> **WHAT YOU SHOULD DO**: Go through the lines of the material and tally those with the string "iBuzzurl"; reply with the number alone.

> **MATERIAL PROVIDED**:
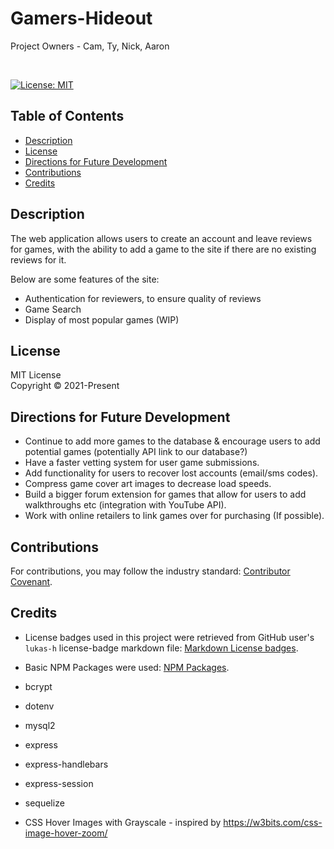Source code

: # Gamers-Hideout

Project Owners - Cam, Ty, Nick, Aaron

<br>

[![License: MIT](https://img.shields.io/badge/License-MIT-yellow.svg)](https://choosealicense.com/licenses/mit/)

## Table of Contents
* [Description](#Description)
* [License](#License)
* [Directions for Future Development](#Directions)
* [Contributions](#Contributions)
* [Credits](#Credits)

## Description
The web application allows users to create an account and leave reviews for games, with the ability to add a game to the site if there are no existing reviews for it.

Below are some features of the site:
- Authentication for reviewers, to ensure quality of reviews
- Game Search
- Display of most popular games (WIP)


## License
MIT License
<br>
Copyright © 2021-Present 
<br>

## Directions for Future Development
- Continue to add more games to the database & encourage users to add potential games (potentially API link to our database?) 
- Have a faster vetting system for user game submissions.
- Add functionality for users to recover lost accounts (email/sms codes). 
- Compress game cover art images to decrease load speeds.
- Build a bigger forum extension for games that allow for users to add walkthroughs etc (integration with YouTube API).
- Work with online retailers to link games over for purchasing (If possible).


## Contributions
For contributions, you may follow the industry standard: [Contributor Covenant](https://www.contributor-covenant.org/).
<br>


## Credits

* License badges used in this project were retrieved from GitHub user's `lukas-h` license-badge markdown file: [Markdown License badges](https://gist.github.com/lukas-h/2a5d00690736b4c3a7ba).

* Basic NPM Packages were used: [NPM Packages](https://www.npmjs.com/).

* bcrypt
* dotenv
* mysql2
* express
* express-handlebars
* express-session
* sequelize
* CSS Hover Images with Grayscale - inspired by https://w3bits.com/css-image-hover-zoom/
---
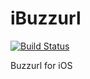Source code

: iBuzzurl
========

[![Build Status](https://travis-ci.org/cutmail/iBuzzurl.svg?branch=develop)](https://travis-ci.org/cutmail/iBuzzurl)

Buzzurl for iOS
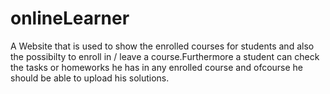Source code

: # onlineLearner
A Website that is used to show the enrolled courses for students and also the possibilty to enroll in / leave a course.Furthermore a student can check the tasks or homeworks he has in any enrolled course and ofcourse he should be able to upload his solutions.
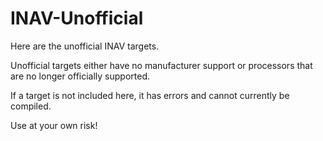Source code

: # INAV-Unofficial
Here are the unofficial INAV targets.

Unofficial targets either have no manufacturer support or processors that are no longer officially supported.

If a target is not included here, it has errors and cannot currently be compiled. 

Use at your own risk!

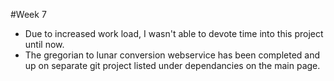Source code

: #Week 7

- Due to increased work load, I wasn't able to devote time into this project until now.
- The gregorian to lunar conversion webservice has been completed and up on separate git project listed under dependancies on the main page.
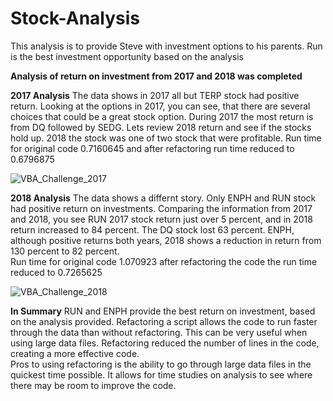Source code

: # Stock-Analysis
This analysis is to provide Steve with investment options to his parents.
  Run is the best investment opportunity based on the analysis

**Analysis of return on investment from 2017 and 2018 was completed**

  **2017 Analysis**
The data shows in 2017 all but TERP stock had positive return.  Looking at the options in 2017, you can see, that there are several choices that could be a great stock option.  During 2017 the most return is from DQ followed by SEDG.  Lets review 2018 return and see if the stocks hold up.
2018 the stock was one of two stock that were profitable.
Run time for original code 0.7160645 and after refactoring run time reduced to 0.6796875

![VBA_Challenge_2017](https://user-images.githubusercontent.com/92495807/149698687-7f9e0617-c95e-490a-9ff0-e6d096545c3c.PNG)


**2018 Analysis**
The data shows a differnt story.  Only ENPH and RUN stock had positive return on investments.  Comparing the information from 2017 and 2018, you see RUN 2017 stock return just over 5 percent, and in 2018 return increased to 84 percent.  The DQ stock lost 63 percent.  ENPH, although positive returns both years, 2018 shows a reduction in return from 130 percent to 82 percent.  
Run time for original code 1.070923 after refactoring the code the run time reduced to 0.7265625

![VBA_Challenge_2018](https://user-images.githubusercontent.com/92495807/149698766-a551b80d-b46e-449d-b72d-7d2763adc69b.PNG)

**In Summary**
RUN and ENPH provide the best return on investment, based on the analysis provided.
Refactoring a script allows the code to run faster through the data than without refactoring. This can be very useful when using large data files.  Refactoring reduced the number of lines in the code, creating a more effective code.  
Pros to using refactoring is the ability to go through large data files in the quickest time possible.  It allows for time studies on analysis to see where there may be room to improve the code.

> **TASK RESPONSE**: 2